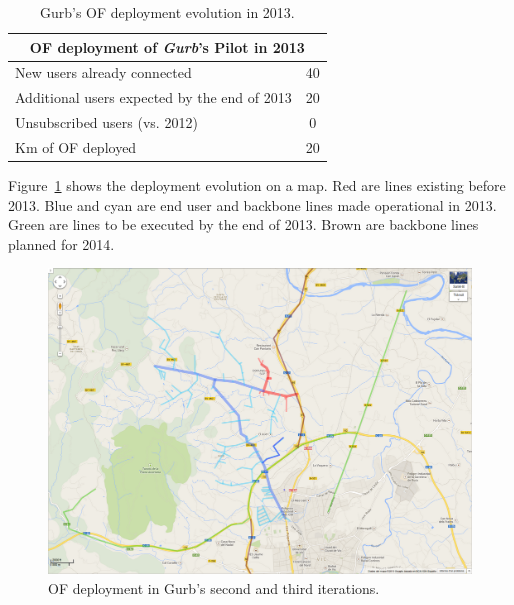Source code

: \begin{table}[H]\small
  \begin{center}
    \begin{tabular}{|l|c|}
      \hline
      \multicolumn{2}{|c|}{\textbf{OF deployment of \emph{Gurb}'s Pilot in 2013}} \\
      \hline
      \hline
      New users already connected & 40 \\
      \hline
      Additional users expected by the end of 2013 & 20 \\
      \hline
      Unsubscribed users (vs. 2012) & 0 \\
      \hline
      Km of OF deployed & 20 \\
      \hline
    \end{tabular}
    \caption[Gurb pilot: pilot evolution 2013]{Gurb's OF deployment evolution in 2013.}
    \label{tab:gurb}
  \end{center}
\end{table}

Figure~\ref{fig:gurb_2013_detail} shows the deployment evolution on a map. Red are lines existing before 2013. Blue and cyan are end user and backbone lines made operational in 2013. Green are lines to be executed by the end of 2013. Brown are backbone lines planned for 2014.

\begin{figure}[H]
  \centering
  \includegraphics[width=0.95\linewidth]{sect2/figures/gurb_2013_detail.png}
  \caption[Gurb pilot: OF deployment map of 2nd and 3rd iterations]{OF deployment in Gurb's second and third iterations.}
  \label{fig:gurb_2013_detail}
\end{figure}

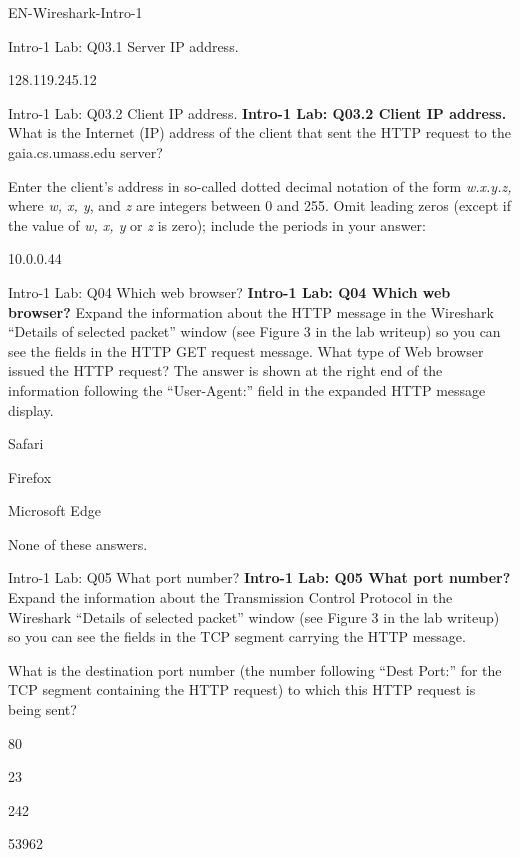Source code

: \documentclass[a4paper]{article}
\begin{document}
\begin{quiz}{EN-Wireshark-Intro-1}
\begin{shortanswer}[points=1]{Intro-1 Lab: Q03.1 Server IP address.}
\item 128.119.245.12
\end{shortanswer}

\begin{shortanswer}[points=1]{Intro-1 Lab: Q03.2 Client IP address.}
\textbf{Intro-1 Lab: Q03.2 Client IP address.}  
What is the Internet (IP) address of the client that sent the HTTP request to the gaia.cs.umass.edu server? 

Enter the client's address in so-called dotted decimal notation of the form \emph{w.x.y.z,} where \emph{w, x, y}, and \emph{z} are integers between 0 and 255. Omit leading zeros (except if the value of \emph{w, x, y} or \emph{z} is zero); include the periods in your answer:    

\item 10.0.0.44
\end{shortanswer}

\begin{multi}[points=1]{Intro-1 Lab: Q04 Which web browser?}
\textbf{Intro-1 Lab: Q04 Which web browser?}  
Expand the information about the HTTP message in the Wireshark ``Details of selected packet'' window (see Figure 3 in the lab writeup) so you can see the fields in the HTTP GET request message. What type of Web browser issued the HTTP request? The answer is shown at the right end of the information following the ``User-Agent:'' field in the expanded HTTP message display.

\item Safari
\item* Firefox
\item Microsoft Edge
\item None of these answers.
\end{multi}

\begin{multi}[points=1]{Intro-1 Lab: Q05 What port number?}
\textbf{Intro-1 Lab: Q05 What port number?} 
Expand the information about the Transmission Control Protocol in the Wireshark ``Details of selected packet'' window (see Figure 3 in the lab writeup) so you can see the fields in the TCP segment carrying the HTTP message.  

What is the destination port number (the number following ``Dest Port:'' for the TCP segment containing the HTTP request) to which this HTTP request is being sent? 

\item* 80
\item 23
\item 242
\item 53962
\end{multi}

\end{quiz}
\end{document}
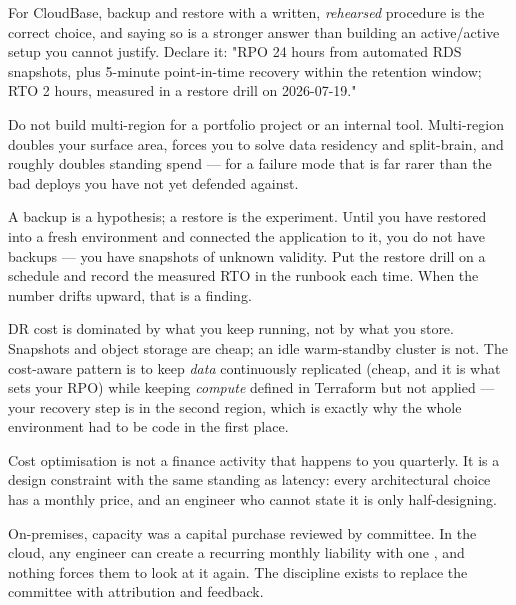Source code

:  For CloudBase, backup and restore with a written, \emph{rehearsed} procedure is the correct choice, and saying so is a stronger answer than building an active/active setup you cannot justify. Declare it: "RPO 24 hours from automated RDS snapshots, plus 5-minute point-in-time recovery within the retention window; RTO 2 hours, measured in a restore drill on 2026-07-19."

 Do not build multi-region for a portfolio project or an internal tool. Multi-region doubles your surface area, forces you to solve data residency and split-brain, and roughly doubles standing spend --- for a failure mode that is far rarer than the bad deploys you have not yet defended against.

\begin{drtip}
A backup is a hypothesis; a restore is the experiment. Until you have restored into a fresh environment and connected the application to it, you do not have backups --- you have snapshots of unknown validity. Put the restore drill on a schedule and record the measured RTO in the runbook each time. When the number drifts upward, that is a finding.
\end{drtip}

\begin{costnote}
DR cost is dominated by what you keep running, not by what you store. Snapshots and object storage are cheap; an idle warm-standby cluster is not. The cost-aware pattern is to keep \emph{data} continuously replicated (cheap, and it is what sets your RPO) while keeping \emph{compute} defined in Terraform but not applied --- your recovery step is  in the second region, which is exactly why the whole environment had to be code in the first place.
\end{costnote}


 Cost optimisation is not a finance activity that happens to you quarterly. It is a design constraint with the same standing as latency: every architectural choice has a monthly price, and an engineer who cannot state it is only half-designing.

 On-premises, capacity was a capital purchase reviewed by committee. In the cloud, any engineer can create a recurring monthly liability with one , and nothing forces them to look at it again. The discipline exists to replace the committee with attribution and feedback.

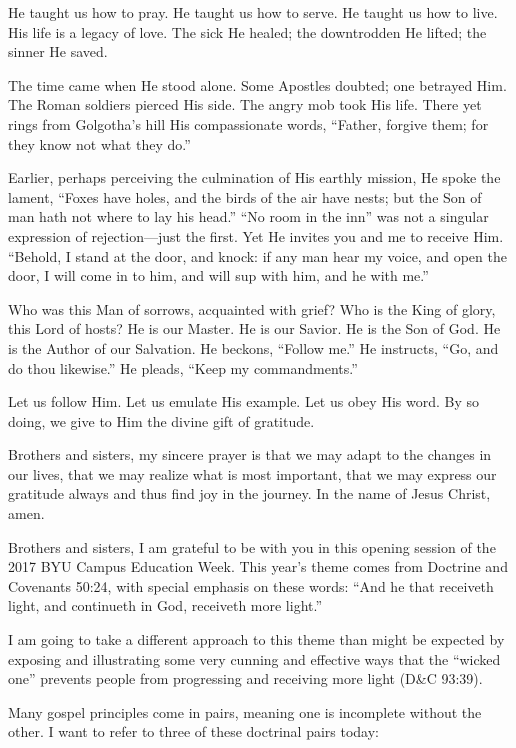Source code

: \documentclass[letterpaper, 11pt]{report}
\newcommand{\speaker}{}
\newcommand{\talk}{}
\newcommand{\setspeaker}[1]{\renewcommand{\speaker}{#1}}
\newcommand{\settalk}[1]{\renewcommand{\talk}{#1}}
\newcommand{\talkheading}[2]{%
    \vspace{1em}
    \noindent{\huge\bfseries #1}
    \par\nopagebreak\vspace{0.25em}
    \noindent{\normalsize\bfseries #2}
    \par\nopagebreak\vspace{0.5em}
}
\begin{document}
He taught us how to pray. He taught us how to serve. He taught us how to live. His life is a legacy of love. The sick He healed; the downtrodden He lifted; the sinner He saved.

The time came when He stood alone. Some Apostles doubted; one betrayed Him. The Roman soldiers pierced His side. The angry mob took His life. There yet rings from Golgotha’s hill His compassionate words, “Father, forgive them; for they know not what they do.”

Earlier, perhaps perceiving the culmination of His earthly mission, He spoke the lament, “Foxes have holes, and the birds of the air have nests; but the Son of man hath not where to lay his head.” “No room in the inn” was not a singular expression of rejection—just the first. Yet He invites you and me to receive Him. “Behold, I stand at the door, and knock: if any man hear my voice, and open the door, I will come in to him, and will sup with him, and he with me.”

Who was this Man of sorrows, acquainted with grief? Who is the King of glory, this Lord of hosts? He is our Master. He is our Savior. He is the Son of God. He is the Author of our Salvation. He beckons, “Follow me.” He instructs, “Go, and do thou likewise.” He pleads, “Keep my commandments.”

Let us follow Him. Let us emulate His example. Let us obey His word. By so doing, we give to Him the divine gift of gratitude.

Brothers and sisters, my sincere prayer is that we may adapt to the changes in our lives, that we may realize what is most important, that we may express our gratitude always and thus find joy in the journey. In the name of Jesus Christ, amen.

\settalk{Be 100 Percent Responsible}
\setspeaker{Lynn G. Robbins}
\talkheading{Be 100 Percent Responsible}{Lynn G. Robbins}

Brothers and sisters, I am grateful to be with you in this opening session of the 2017 BYU Campus Education Week. This year’s theme comes from Doctrine and Covenants 50:24, with special emphasis on these words: “And he that receiveth light, and continueth in God, receiveth more light.”

I am going to take a different approach to this theme than might be expected by exposing and illustrating some very cunning and effective ways that the “wicked one” prevents people from progressing and receiving more light (D\&C 93:39).

Many gospel principles come in pairs, meaning one is incomplete without the other. I want to refer to three of these doctrinal pairs today:
\end{document}
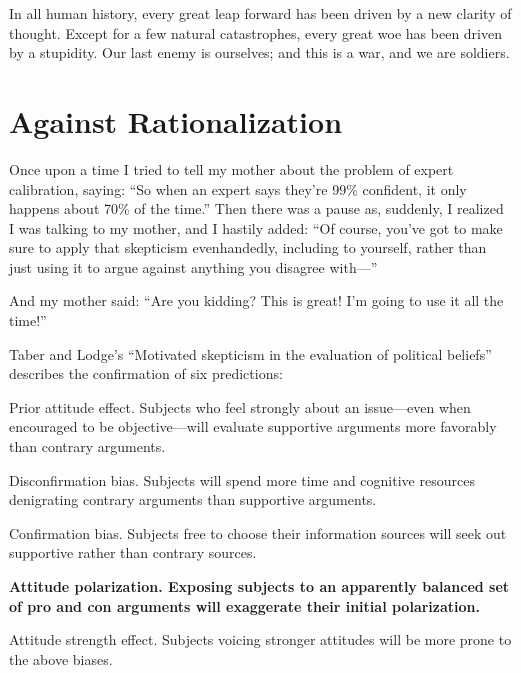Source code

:{
 In all human history, every great leap forward has been driven by
a new clarity of thought. Except for a few natural catastrophes, every
great woe has been driven by a stupidity. Our last enemy is ourselves;
and this is a war, and we are soldiers.}

\myendsectiontext


\bigskip


\chapter{Against Rationalization}


{
 Once upon a time I tried to tell my mother about the problem of
expert calibration, saying: ``So when an expert says
they're 99\% confident, it only happens about 70\% of
the time.'' Then there was a pause as, suddenly, I
realized I was talking to my mother, and I hastily added:
``Of course, you've got to make sure
to apply that skepticism evenhandedly, including to yourself, rather
than just using it to argue against anything you disagree
with---'' }

{
 And my mother said: ``Are you kidding? This is
great! I'm going to use it all the
time!''}

{
 Taber and Lodge's ``Motivated
skepticism in the evaluation of political beliefs''
describes the confirmation of six predictions:}

{
 Prior attitude effect. Subjects who feel strongly about an
issue---even when encouraged to be objective---will evaluate supportive
arguments more favorably than contrary arguments.}

{
 Disconfirmation bias. Subjects will spend more time and cognitive
resources denigrating contrary arguments than supportive arguments.}

{
 Confirmation bias. Subjects free to choose their information
sources will seek out supportive rather than contrary sources.}

{
 \textbf{Attitude polarization. Exposing subjects to an apparently
balanced set of pro and con arguments will exaggerate their initial
polarization.}}

{
 Attitude strength effect. Subjects voicing stronger attitudes will
be more prone to the above biases.}

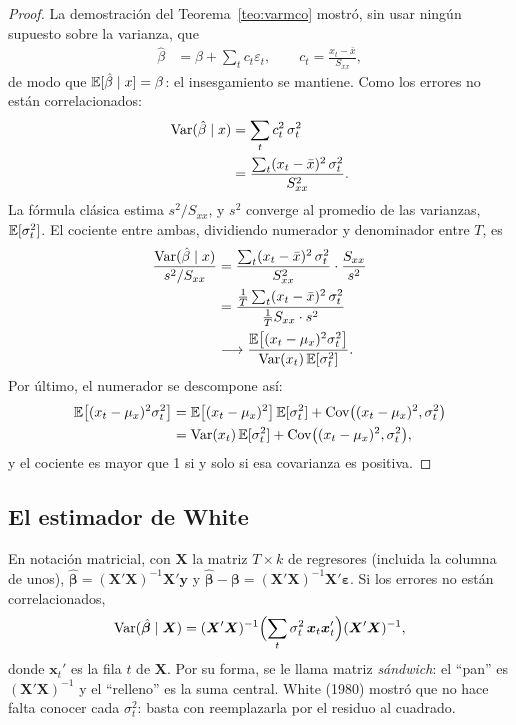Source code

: \begin{proof}
La demostración del Teorema~\ref{teo:varmco} mostró, sin usar ningún supuesto sobre la varianza, que
\begin{align*}
  \hat\beta &= \beta+\sum_tc_t\varepsilon_t, \qquad c_t=\frac{x_t-\bar x}{S_{xx}},
\end{align*}
de modo que $\E[\hat\beta\mid x]=\beta$: el insesgamiento se mantiene. Como los errores no están
correlacionados:
\begin{align*}
  \Var(\hat\beta\mid x) &= \sum_tc_t^2\,\sigma_t^2\\
                        &= \frac{\sum_t(x_t-\bar x)^2\,\sigma_t^2}{S_{xx}^2} .
\end{align*}
La fórmula clásica estima $s^2/S_{xx}$, y $s^2$ converge al promedio de las varianzas, $\E[\sigma_t^2]$. El
cociente entre ambas, dividiendo numerador y denominador entre $T$, es
\begin{align*}
  \frac{\Var(\hat\beta\mid x)}{s^2/S_{xx}}
    &= \frac{\sum_t(x_t-\bar x)^2\,\sigma_t^2}{S_{xx}^2}\cdot\frac{S_{xx}}{s^2}\\
    &= \frac{\frac1T\sum_t(x_t-\bar x)^2\,\sigma_t^2}{\frac1TS_{xx}\cdot s^2}\\
    &\longrightarrow \frac{\E\bigl[(x_t-\mu_x)^2\sigma_t^2\bigr]}{\Var(x_t)\,\E[\sigma_t^2]} .
\end{align*}
Por último, el numerador se descompone así:
\begin{align*}
  \E\bigl[(x_t-\mu_x)^2\sigma_t^2\bigr] &= \E\bigl[(x_t-\mu_x)^2\bigr]\,\E[\sigma_t^2]+\Cov\bigl((x_t-\mu_x)^2,\sigma_t^2\bigr)\\
                                        &= \Var(x_t)\,\E[\sigma_t^2]+\Cov\bigl((x_t-\mu_x)^2,\sigma_t^2\bigr),
\end{align*}
y el cociente es mayor que 1 si y solo si esa covarianza es positiva.
\end{proof}

\subsection{El estimador de White}

En notación matricial, con $\bm X$ la matriz $T\times k$ de regresores (incluida la columna de unos),
$\hat{\bm\beta}=(\bm X'\bm X)^{-1}\bm X'\bm y$ y $\hat{\bm\beta}-\bm\beta=(\bm X'\bm X)^{-1}\bm X'\bm\varepsilon$.
Si los errores no están correlacionados,
\[
  \Var(\hat{\bm\beta}\mid\bm X)=(\bm X'\bm X)^{-1}\Bigl(\sum_t\sigma_t^2\,\bm x_t\bm x_t'\Bigr)(\bm X'\bm X)^{-1},
\]
donde $\bm x_t'$ es la fila $t$ de $\bm X$. Por su forma, se le llama matriz \emph{sándwich}: el ``pan'' es
$(\bm X'\bm X)^{-1}$ y el ``relleno'' es la suma central. White (1980) mostró que no hace falta conocer cada
$\sigma_t^2$: basta con reemplazarla por el residuo al cuadrado.

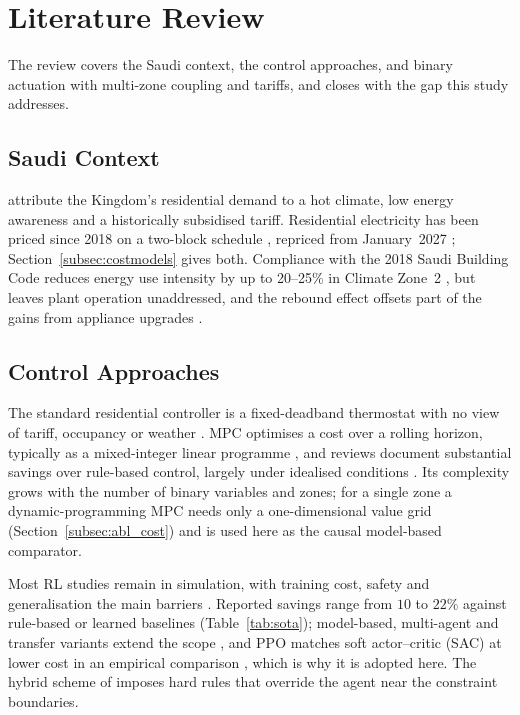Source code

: \documentclass[pdflatex,sn-mathphys-num,iicol]{sn-jnl}
\theoremstyle{thmstyleone}\newtheorem{proposition}{Proposition}\newtheorem{corollary}{Corollary}
\theoremstyle{thmstyletwo}\newtheorem{remark}{Remark}\newtheorem{observation}{Observation}
\theoremstyle{thmstylethree}\newtheorem{definition}{Definition}
\begin{document}
\section{Literature Review}
\label{sec:litreview}

The review covers the Saudi context, the control approaches, and binary actuation with multi-zone coupling and tariffs, and closes with the gap this study addresses.

\subsection{Saudi Context}

\citet{AlHomoud2021} attribute the Kingdom's residential demand to a hot climate, low energy awareness and a historically subsidised tariff. Residential electricity has been priced since 2018 on a two-block schedule \citep{SEC2024}, repriced from January~2027 \citep{SaudiEnergy2027}; Section~\ref{subsec:costmodels} gives both. Compliance with the 2018 Saudi Building Code \citep{Alayed2021} reduces energy use intensity by up to 20--25\% in Climate Zone~2 \citep{Olawale2025}, but leaves plant operation unaddressed, and the rebound effect offsets part of the gains from appliance upgrades \citep{Belaid2024}.

\subsection{Control Approaches}

The standard residential controller is a fixed-deadband thermostat with no view of tariff, occupancy or weather \citep{Alotaibi2024}. MPC optimises a cost over a rolling horizon, typically as a mixed-integer linear programme \citep{Risbeck2017,Dinh2022}, and reviews document substantial savings over rule-based control, largely under idealised conditions \citep{Drgona2020}. Its complexity grows with the number of binary variables and zones; for a single zone a dynamic-programming MPC needs only a one-dimensional value grid (Section~\ref{subsec:abl_cost}) and is used here as the causal model-based comparator.

Most RL studies remain in simulation, with training cost, safety and generalisation the main barriers \citep{WangHong2020}. Reported savings range from $10$ to $22\%$ against rule-based or learned baselines \citep{Azuatalam2020,Biemann2021,Du2021b,Du2021a} (Table~\ref{tab:sota}); model-based, multi-agent and transfer variants extend the scope \citep{Ding2024,Liu2024,Hou2024}, and PPO matches soft actor--critic (SAC) at lower cost in an empirical comparison \citep{Manjavacas2024}, which is why it is adopted here. The hybrid scheme of \citep{Xu2025} imposes hard rules that override the agent near the constraint boundaries.
\end{document}

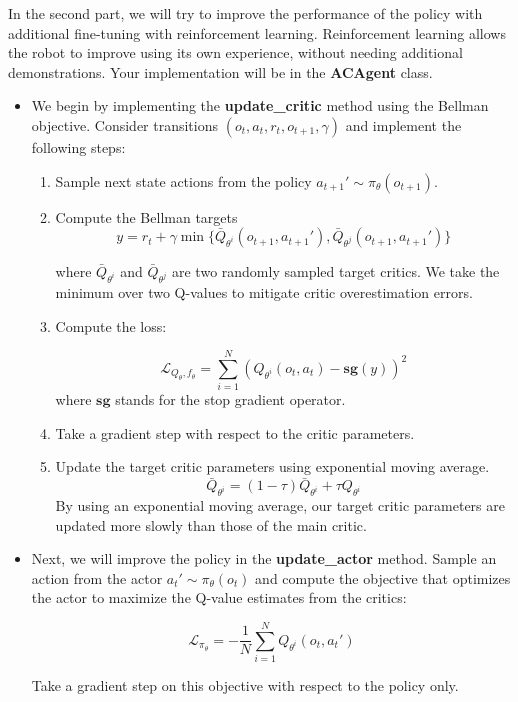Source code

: \item {}
In the second part, we will try to improve the performance of the policy with additional fine-tuning with reinforcement learning. 
Reinforcement learning allows the robot to improve using its own experience, without needing additional demonstrations. Your implementation will be in the \textbf{ACAgent} class.

\begin{itemize}

    \item We begin by implementing the \textbf{update\_critic} method using the Bellman objective. Consider transitions $(o_t, a_t, r_t, o_{t+1}, \gamma)$ and implement the following steps:
    \begin{enumerate}[label=\roman*.]
        \item Sample next state actions from the policy $a_{t+1}'\sim \pi_{\theta}(o_{t+1})$.
        \item Compute the Bellman targets $$y = r_t + \gamma\min\{\bar{Q}_{\theta^i}(o_{t+1}, a_{t+1}'), \bar{Q}_{\theta^j}(o_{t+1}, a_{t+1}')\}$$

        where $\bar{Q}_{\theta^i}$ and $\bar{Q}_{\theta^j}$ are two randomly sampled target critics. We take the minimum over two Q-values to mitigate critic overestimation errors.
        \item Compute the loss:
            
            $$\mathcal{L}_{Q_{\theta}, f_{\theta}} = \sum_{i=1}^N (Q_{\theta^i}(o_{t}, a_t)-\mathbf{sg}(y))^2$$
        where $\mathbf{sg}$ stands for the stop gradient operator.
        \item Take a gradient step with respect to the critic parameters.
        \item Update the target critic parameters using exponential moving average.
        $$\bar{Q}_{\theta^i} = (1-\tau)\bar{Q}_{\theta^i} + \tau Q_{\theta^i}$$
        By using an exponential moving average, our target critic parameters are updated more slowly than those of the main critic.
    
    \end{enumerate}
    
    \item Next, we will improve the policy in the \textbf{update\_actor} method. Sample an action from the actor $a_t'\sim\pi_{\theta}(o_t)$ and compute the objective that optimizes the actor to maximize the Q-value estimates from the critics:

    $$\mathcal{L}_{\pi_{\theta}} = -\frac{1}{N}\sum_{i=1}^NQ_{\theta^i}(o_t, a_t')$$

    Take a gradient step on this objective with respect to the policy only.

\end{itemize}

+ + +

== Exercise objective ==
Go through the records above and copy each line where "nopagebreak" is found.

== Result for this exercise ==
    \par\nopagebreak\vspace{0.25em}
    \par\nopagebreak\vspace{0.5em}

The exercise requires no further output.